Q&A with Navy Soccer's Gavin Snyder '14
Snyder leading his company during the Army-Navy March-On
Dec. 19, 2013
Article by Gary Lambrecht
For USNA Wave Tops
On 21 September, the Navy men's soccer team earned a 3-0 victory over George Washington to improve its record to 2-3-2. That same day, Gavin Snyder '14 came off the bench to replace injured goalkeeper Aaron Dupere '14. Little did Snyder know that the Midshipmen would take off under fifth-year coach Dave Brandt. Navy won 15 straight games, including its first Patriot League tournament, and notched its first NCAA tournament victory since 1971 with a 3-0 win over VCU before falling to Wake Forest 2-1 in the second round. In the middle of the nation's longest winning streak was Snyder, a team captain, company commander, future submarine warfare officer and product of nearby Severna Park High School. Snyder was an integral part of a Navy defense that produced 11 shutouts during the Mids' incredible two-month run. Writer Gary Lambrecht recently caught up with Snyder, who made the most of his last go-round in a soccer uniform by setting school records for solo shutouts (10), goals-against average (0.37) and an NCAA-best save percentage of .917.

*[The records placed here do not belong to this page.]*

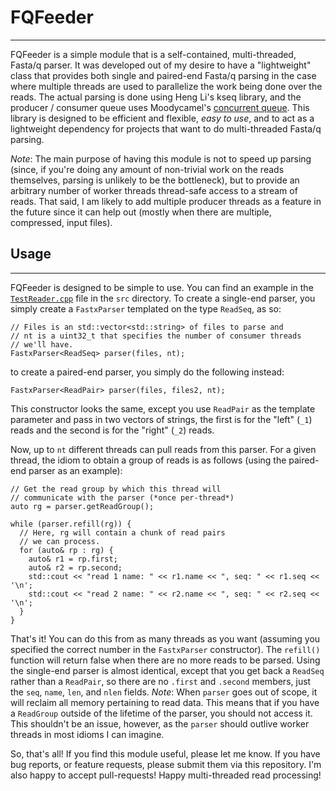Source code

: # FQFeeder
---------

FQFeeder is a simple module that is a self-contained, multi-threaded, Fasta/q parser. It was developed out of my desire to have a "lightweight" class that provides both single and paired-end Fasta/q parsing in the case where multiple threads are used to parallelize the work being done over the reads.  The actual parsing is done using Heng Li's kseq library, and the producer / consumer queue uses Moodycamel's [concurrent queue](https://github.com/cameron314/concurrentqueue).  This library is designed to be efficient and flexible, *easy to use*, and to act as a lightweight dependency for projects that want to do multi-threaded Fasta/q parsing.

*Note*: The main purpose of having this module is not to speed up parsing (since, if you're doing any amount of non-trivial work on the reads themselves, parsing is unlikely to be the bottleneck), but to provide an arbitrary number of worker threads thread-safe access to a stream of reads.  That said, I am likely to add multiple producer threads as a feature in the future since it can help out (mostly when there are multiple, compressed, input files).

## Usage
--------

FQFeeder is designed to be simple to use.  You can find an example in the [`TestReader.cpp`](https://github.com/rob-p/FQFeeder/blob/master/src/TestReader.cpp) file in the `src` directory.  To create a single-end parser, you simply create a `FastxParser` templated on the type `ReadSeq`, as so:

```{c++}
// Files is an std::vector<std::string> of files to parse and
// nt is a uint32_t that specifies the number of consumer threads
// we'll have.
FastxParser<ReadSeq> parser(files, nt);
```

to create a paired-end parser, you simply do the following instead:

```{c++}
FastxParser<ReadPair> parser(files, files2, nt);
```

This constructor looks the same, except you use `ReadPair` as the template parameter and pass in 
two vectors of strings, the first is for the "left" (`_1`) reads and the second is for the "right" (`_2`) reads.

Now, up to `nt` different threads can pull reads from this parser.  For a given thread, the idiom to obtain 
a group of reads is as follows (using the paired-end parser as an example):

```{c++}
// Get the read group by which this thread will
// communicate with the parser (*once per-thread*)
auto rg = parser.getReadGroup();

while (parser.refill(rg)) {
  // Here, rg will contain a chunk of read pairs
  // we can process.
  for (auto& rp : rg) {
    auto& r1 = rp.first;
    auto& r2 = rp.second;
    std::cout << "read 1 name: " << r1.name << ", seq: " << r1.seq << '\n';
    std::cout << "read 2 name: " << r2.name << ", seq: " << r2.seq << '\n';
  }
}
```

That's it! You can do this from as many threads as you want (assuming you specified the correct number
in the `FastxParser` constructor). The `refill()` function will return false when there are 
no more reads to be parsed.  Using the single-end parser is almost identical, except that you get back
a `ReadSeq` rather than a `ReadPair`, so there are no `.first` and `.second` members, just the `seq`,
`name`, `len`, and `nlen` fields.  *Note*: When `parser` goes out of scope, it will reclaim all memory 
pertaining to read data. This means that if you have a `ReadGroup` outside of the lifetime of the
parser, you should not access it.  This shouldn't be an issue, however, as the `parser` should outlive
worker threads in most idioms I can imagine.

So, that's all!  If you find this module useful, please let me know. If you have bug reports, or feature requests, please submit them via this repository.  I'm also happy to accept pull-requests!  Happy multi-threaded read processing!
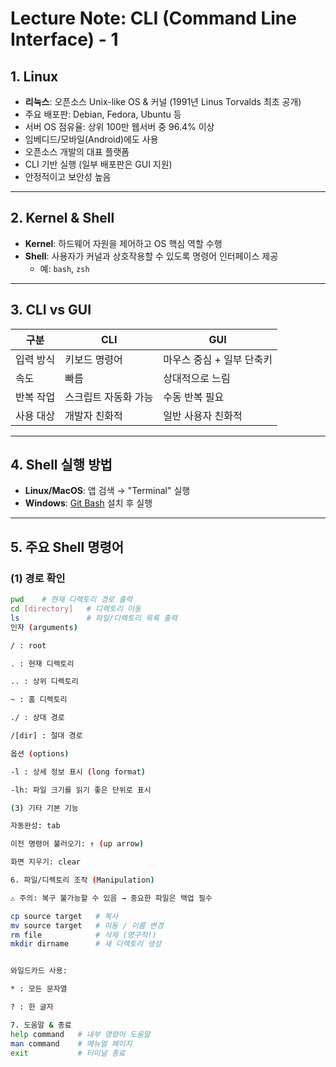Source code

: # Lecture Note: CLI (Command Line Interface) - 1

## 1. Linux
- **리눅스**: 오픈소스 Unix-like OS & 커널 (1991년 Linus Torvalds 최초 공개)  
- 주요 배포판: Debian, Fedora, Ubuntu 등  
- 서버 OS 점유율: 상위 100만 웹서버 중 96.4% 이상  
- 임베디드/모바일(Android)에도 사용  
- 오픈소스 개발의 대표 플랫폼  
- CLI 기반 실행 (일부 배포판은 GUI 지원)  
- 안정적이고 보안성 높음  

---

## 2. Kernel & Shell
- **Kernel**: 하드웨어 자원을 제어하고 OS 핵심 역할 수행  
- **Shell**: 사용자가 커널과 상호작용할 수 있도록 명령어 인터페이스 제공  
  - 예: `bash`, `zsh`  

---

## 3. CLI vs GUI
| 구분 | CLI | GUI |
|------|-----|-----|
| 입력 방식 | 키보드 명령어 | 마우스 중심 + 일부 단축키 |
| 속도 | 빠름 | 상대적으로 느림 |
| 반복 작업 | 스크립트 자동화 가능 | 수동 반복 필요 |
| 사용 대상 | 개발자 친화적 | 일반 사용자 친화적 |

---

## 4. Shell 실행 방법
- **Linux/MacOS**: 앱 검색 → "Terminal" 실행  
- **Windows**: [Git Bash](https://git-scm.com/) 설치 후 실행  

---

## 5. 주요 Shell 명령어

### (1) 경로 확인
```bash
pwd    # 현재 디렉토리 경로 출력
cd [directory]   # 디렉토리 이동
ls               # 파일/디렉토리 목록 출력
인자 (arguments)

/ : root

. : 현재 디렉토리

.. : 상위 디렉토리

~ : 홈 디렉토리

./ : 상대 경로

/[dir] : 절대 경로

옵션 (options)

-l : 상세 정보 표시 (long format)

-lh: 파일 크기를 읽기 좋은 단위로 표시

(3) 기타 기본 기능

자동완성: tab

이전 명령어 불러오기: ↑ (up arrow)

화면 지우기: clear

6. 파일/디렉토리 조작 (Manipulation)

⚠️ 주의: 복구 불가능할 수 있음 → 중요한 파일은 백업 필수

cp source target   # 복사
mv source target   # 이동 / 이름 변경
rm file            # 삭제 (영구적!)
mkdir dirname      # 새 디렉토리 생성


와일드카드 사용:

* : 모든 문자열

? : 한 글자

7. 도움말 & 종료
help command   # 내부 명령어 도움말
man command    # 메뉴얼 페이지
exit           # 터미널 종료
```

Q: When you took over the goalie position, could you sense anything this special might happen?
A: It was pretty amazing the way we just woke up. We knew it was coming because we came into the season with a hunger and so much talent. It was a long time overdue for us to click. There was a point when we just knew we were going to win. It was only a question of how and when we were going to do it. We knew we were going to beat you.
Q: Can you point to what turned things around?
A: After we lost to High Point [dropping Navy's record to 1-2-2 on September 14], some of the seniors went into our coach's office and had a meeting with him. They basically told Coach Brandt that we can't keep doing this. We have to start winning. Then, we went to UMBC and lost in double overtime. That was the turning point in our season. I don't know how my replacing Aaron correlated to our team's success. Our back line and midfield were incredible and we got great pressure from our [forwards] up top. All of those records that I set? Those really are team records.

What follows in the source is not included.